Note that the content below is Linux-exclusive.
A heap profiler records the stack trace of the allocation of each live object, so it’s possible that function A allocates something and then hand over it to struct B, in this case, the allocation will still be counted on A.
RisingWave uses tikv-jemallocator on Linux, which is a Rust wrapper of jemalloc, as its memory allocator. On other platforms, RisingWave uses the default allocator.

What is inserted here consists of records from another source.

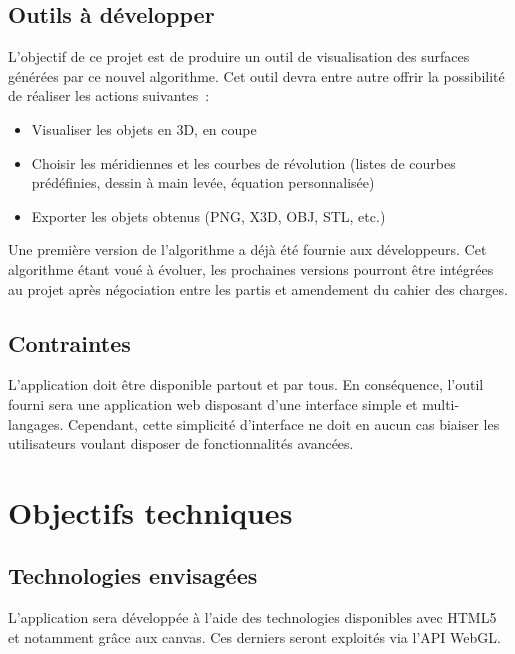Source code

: \documentclass{scrartcl}
\begin{document}
	\subsection{Outils à développer}
		L'objectif de ce projet est de produire un outil de visualisation des surfaces générées par ce nouvel algorithme. Cet outil devra entre autre offrir la possibilité de réaliser les actions suivantes~:
		\begin{itemize}
			\item Visualiser les objets en 3D, en coupe
			\item Choisir les méridiennes et les courbes de révolution (listes de courbes prédéfinies, dessin à main levée, équation personnalisée)
	 		\item Exporter les objets obtenus (PNG, X3D, OBJ, STL, etc.)
		\end{itemize}
		
		Une première version de l'algorithme a déjà été fournie aux développeurs. Cet algorithme étant voué à évoluer, les prochaines versions pourront être intégrées au projet après négociation entre les partis et amendement du cahier des charges.

	\subsection{Contraintes}
		L'application doit être disponible partout et par tous. En conséquence, l'outil fourni sera une application web disposant d'une interface simple et multi-langages. Cependant, cette simplicité d'interface ne doit en aucun cas biaiser les utilisateurs voulant disposer de fonctionnalités avancées.




\section{Objectifs techniques}

	\subsection{Technologies envisagées}
		L'application sera développée à l'aide des technologies disponibles avec HTML5 et notamment grâce aux canvas. Ces derniers seront exploités via l'API WebGL.
\end{document}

Luckily, jemalloc provides built-in profiling support (official wiki). jemallocator exposes the feature via a cargo feature ‘profiling’. Here is a simple guide to profiling with jemallocator.
For RisingWave, feat: support heap profiling from risedev by fuyufjh · Pull Request #4871 added all things needed. Please just follow the below steps.

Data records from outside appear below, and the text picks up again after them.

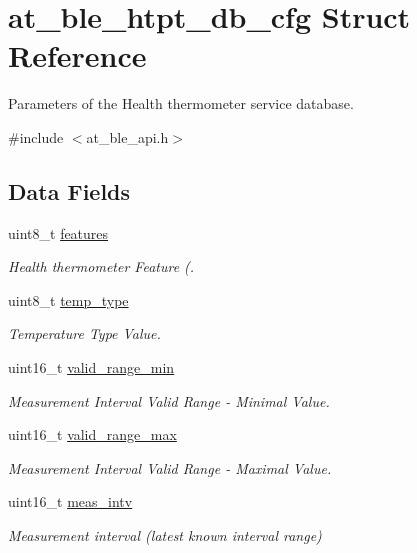 \hypertarget{structat__ble__htpt__db__cfg}{}\section{at\+\_\+ble\+\_\+htpt\+\_\+db\+\_\+cfg Struct Reference}
\label{structat__ble__htpt__db__cfg}


Parameters of the Health thermometer service database.  




{\ttfamily \#include $<$at\+\_\+ble\+\_\+api.\+h$>$}

\subsection*{Data Fields}
\begin{DoxyCompactItemize}
\item 
uint8\+\_\+t \mbox{\hyperlink{structat__ble__htpt__db__cfg_aa6b1dd1bb9c0c2e9967e4a7f61644db1}{features}}
\begin{DoxyCompactList}\small\item\em Health thermometer Feature (. \end{DoxyCompactList}\item 
uint8\+\_\+t \mbox{\hyperlink{structat__ble__htpt__db__cfg_ae670e214854c4f3876a6895c9dae37ac}{temp\+\_\+type}}
\begin{DoxyCompactList}\small\item\em Temperature Type Value. \end{DoxyCompactList}\item 
uint16\+\_\+t \mbox{\hyperlink{structat__ble__htpt__db__cfg_a2224870093f4e135fcbf23688840e9a3}{valid\+\_\+range\+\_\+min}}
\begin{DoxyCompactList}\small\item\em Measurement Interval Valid Range -\/ Minimal Value. \end{DoxyCompactList}\item 
uint16\+\_\+t \mbox{\hyperlink{structat__ble__htpt__db__cfg_a3684ac35d7423febfda2abfc9333d36a}{valid\+\_\+range\+\_\+max}}
\begin{DoxyCompactList}\small\item\em Measurement Interval Valid Range -\/ Maximal Value. \end{DoxyCompactList}\item 
uint16\+\_\+t \mbox{\hyperlink{structat__ble__htpt__db__cfg_aeb599955ad46d909818ed82e07c45181}{meas\+\_\+intv}}
\begin{DoxyCompactList}\small\item\em Measurement interval (latest known interval range) \end{DoxyCompactList}\end{DoxyCompactItemize}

Run a local cluster in EC2 instance with an additional environment variable RISEDEV_ENABLE_HEAP_PROFILE
.
RISEDEV_ENABLE_HEAP_PROFILE=1 ./risedev d full
Here we use full
instead of compose-3node-deploy
because compose-3node-deploy
uses Docker container to run RisingWave processes, which makes it more difficult to do profiling and analyzing.
The profiler will output a profile result on every 4GB memory allocation. Running a query and waiting for a while, lots of .heap
files will be generated in the current folder:
...
compactor.266308.15.i15.heap
compactor.266308.16.i16.heap
compactor.266308.17.i17.heap
compactor.266308.18.i18.heap
...
compute-node.266187.116.i116.heap
compute-node.266187.117.i117.heap
compute-node.266187.118.i118.heap
compute-node.266187.119.i119.heap
...
Note that each of the .heap
files are full snapshots instead of increments. Hence, simply pick the latest file (or any historical snapshot).

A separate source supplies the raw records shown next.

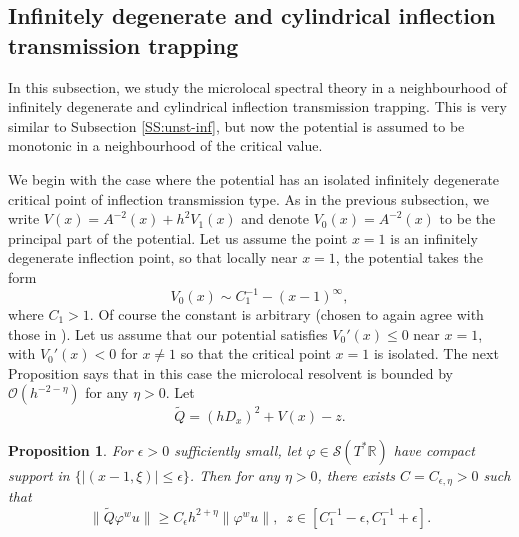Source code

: \documentclass[twoside, final]{amsart}
\newtheorem{proposition}{Proposition}[section]
\theoremstyle{definition}
\numberwithin{equation}{section}
\begin{document}
\subsection{Infinitely degenerate and cylindrical inflection
  transmission trapping}

\label{SS:inf-deg-infl}

In this subsection, we study the microlocal spectral theory in a
neighbourhood of infinitely degenerate and cylindrical inflection
transmission trapping.  This is very similar to Subsection \ref{SS:unst-inf},
but now the potential is assumed to be monotonic in a neighbourhood of
the critical value.  

We begin with the case where the potential has an isolated
infinitely degenerate critical point of inflection transmission type.
As in the previous subsection, we write $V(x) = A^{-2}(x) + h^2
V_1(x)$ and denote $V_0(x) = A^{-2}(x)$ to be the principal part of
the potential.  
Let us assume the point $x = 1$ is
an infinitely degenerate inflection point, so that locally near $x = 1$,
the potential takes the form
\[
V_0(x) \sim C_1^{-1} - (x-1)^{\infty}, 
\]
where $C_1>1$.  Of course the constant is arbitrary
(chosen to again agree with those in \cite{ChMe-lsm}).  Let us assume
that our potential satisfies $V_0'(x) {\leqslant} 0$ near $x = 1$, with
$V_0'(x)<0$ for $x \neq 1$ so that the critical point $x = 1$ is isolated.
The next Proposition says that in this case the microlocal resolvent is
bounded by ${{\mathcal O}}(h^{-2-\eta})$ for any $\eta>0$.  Let 
\[
{\widetilde{Q}} = (hD_x)^2 + V(x) -z.
\]

\begin{proposition}
\label{P:ml-inv-4a}
For $\epsilon>0$ sufficiently small, let ${\varphi} \in {{\mathcal S}}(T^* {{\mathbb R}})$
have compact support in $\{ |(x-1,\xi) |{\leqslant} \epsilon\}$.  Then for
any $\eta>0$, there
exists $C = C_{\epsilon,\eta}>0$ such that 
\begin{equation}
\label{E:ml-inv-4a}
\| {\widetilde{Q}} {\varphi}^w u \| {\geqslant} C_\epsilon {h^{2 + \eta}} \|
{\varphi}^w u \|, \,\,\, z \in  [C_1^{-1}-\epsilon, C_1^{-1} + \epsilon].
\end{equation}
\end{proposition}
\end{document}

jeprof is a utility provided by jemalloc to analyze heap dump files. It reads both the executable binary and the heap dump to get a full heap profiling.
jeprof
is already compiled in jemallocator and should be compiled by cargo, use it as follows:
# find jeprof binary
find . -name 'jeprof'
# set execution permission
chmod +x ./target/release/build/tikv-jemalloc-sys-22f0d47d5c562226/out/build/bin/jeprof
Then
jeprof --collapsed binary_file heap_file > heap_file.collapsed
For example:
./target/release/build/tikv-jemalloc-sys-22f0d47d5c562226/out/build/bin/jeprof --collapsed /home/ubuntu/risingwave/.risingwave/bin/risingwave/compute-node /home/ubuntu/risingwave/jeprof.198272.1283.i1283.heap > jeprof.198272.1283.i1283.collapsed
jeprof
is very slow for large heap analysis, the bottleneck is addr2line
, if you want to speed up from 30 minutes to 3s, please use :
git clone https://github.com/gimli-rs/addr2line
cd addr2line
cargo b --examples -r
cp ./target/release/examples/addr2line <your-path>
This step can be either done on local machine or remote server.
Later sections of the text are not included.